*ASSIGNMENT*:
Please print the records below exactly as they are.

(Stored data entries)
--
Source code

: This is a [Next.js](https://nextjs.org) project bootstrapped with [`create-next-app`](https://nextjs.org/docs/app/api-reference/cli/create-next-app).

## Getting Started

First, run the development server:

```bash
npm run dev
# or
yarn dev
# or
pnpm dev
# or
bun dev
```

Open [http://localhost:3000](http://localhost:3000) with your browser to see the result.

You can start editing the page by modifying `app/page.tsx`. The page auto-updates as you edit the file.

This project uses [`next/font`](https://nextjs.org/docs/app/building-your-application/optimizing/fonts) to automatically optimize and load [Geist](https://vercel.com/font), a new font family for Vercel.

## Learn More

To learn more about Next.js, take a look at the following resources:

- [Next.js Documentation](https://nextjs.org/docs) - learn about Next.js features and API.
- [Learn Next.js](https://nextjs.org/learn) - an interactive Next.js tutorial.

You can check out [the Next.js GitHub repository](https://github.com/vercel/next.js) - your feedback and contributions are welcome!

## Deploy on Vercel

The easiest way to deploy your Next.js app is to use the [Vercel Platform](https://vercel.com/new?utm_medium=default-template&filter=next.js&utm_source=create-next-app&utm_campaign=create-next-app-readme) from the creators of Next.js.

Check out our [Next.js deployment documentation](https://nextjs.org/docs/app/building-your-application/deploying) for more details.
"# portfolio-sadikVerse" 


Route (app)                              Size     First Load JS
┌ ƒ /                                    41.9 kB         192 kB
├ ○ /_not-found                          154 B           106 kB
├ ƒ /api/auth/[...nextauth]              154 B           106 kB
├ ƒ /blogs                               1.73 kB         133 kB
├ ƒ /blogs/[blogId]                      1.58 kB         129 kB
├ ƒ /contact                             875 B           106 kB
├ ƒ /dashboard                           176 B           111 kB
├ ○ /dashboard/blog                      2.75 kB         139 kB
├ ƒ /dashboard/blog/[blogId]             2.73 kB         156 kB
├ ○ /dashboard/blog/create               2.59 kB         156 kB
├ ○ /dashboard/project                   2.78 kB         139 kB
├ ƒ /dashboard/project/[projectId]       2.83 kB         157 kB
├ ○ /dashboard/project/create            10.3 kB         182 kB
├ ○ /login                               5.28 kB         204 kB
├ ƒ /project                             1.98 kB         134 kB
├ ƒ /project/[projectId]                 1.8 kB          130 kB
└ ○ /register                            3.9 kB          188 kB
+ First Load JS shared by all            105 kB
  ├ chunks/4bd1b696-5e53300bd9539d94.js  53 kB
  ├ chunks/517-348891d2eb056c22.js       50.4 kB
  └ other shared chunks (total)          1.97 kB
--
*EXERCISE SOLUTION*:
Source code

: This is a [Next.js](https://nextjs.org) project bootstrapped with [`create-next-app`](https://nextjs.org/docs/app/api-reference/cli/create-next-app).

## Getting Started

First, run the development server:

```bash
npm run dev
# or
yarn dev
# or
pnpm dev
# or
bun dev
```

Open [http://localhost:3000](http://localhost:3000) with your browser to see the result.

You can start editing the page by modifying `app/page.tsx`. The page auto-updates as you edit the file.

This project uses [`next/font`](https://nextjs.org/docs/app/building-your-application/optimizing/fonts) to automatically optimize and load [Geist](https://vercel.com/font), a new font family for Vercel.

## Learn More

To learn more about Next.js, take a look at the following resources:

- [Next.js Documentation](https://nextjs.org/docs) - learn about Next.js features and API.
- [Learn Next.js](https://nextjs.org/learn) - an interactive Next.js tutorial.

You can check out [the Next.js GitHub repository](https://github.com/vercel/next.js) - your feedback and contributions are welcome!

## Deploy on Vercel

The easiest way to deploy your Next.js app is to use the [Vercel Platform](https://vercel.com/new?utm_medium=default-template&filter=next.js&utm_source=create-next-app&utm_campaign=create-next-app-readme) from the creators of Next.js.

Check out our [Next.js deployment documentation](https://nextjs.org/docs/app/building-your-application/deploying) for more details.
"# portfolio-sadikVerse" 


Route (app)                              Size     First Load JS
┌ ƒ /                                    41.9 kB         192 kB
├ ○ /_not-found                          154 B           106 kB
├ ƒ /api/auth/[...nextauth]              154 B           106 kB
├ ƒ /blogs                               1.73 kB         133 kB
├ ƒ /blogs/[blogId]                      1.58 kB         129 kB
├ ƒ /contact                             875 B           106 kB
├ ƒ /dashboard                           176 B           111 kB
├ ○ /dashboard/blog                      2.75 kB         139 kB
├ ƒ /dashboard/blog/[blogId]             2.73 kB         156 kB
├ ○ /dashboard/blog/create               2.59 kB         156 kB
├ ○ /dashboard/project                   2.78 kB         139 kB
├ ƒ /dashboard/project/[projectId]       2.83 kB         157 kB
├ ○ /dashboard/project/create            10.3 kB         182 kB
├ ○ /login                               5.28 kB         204 kB
├ ƒ /project                             1.98 kB         134 kB
├ ƒ /project/[projectId]                 1.8 kB          130 kB
└ ○ /register                            3.9 kB          188 kB
+ First Load JS shared by all            105 kB
  ├ chunks/4bd1b696-5e53300bd9539d94.js  53 kB
  ├ chunks/517-348891d2eb056c22.js       50.4 kB
  └ other shared chunks (total)          1.97 kB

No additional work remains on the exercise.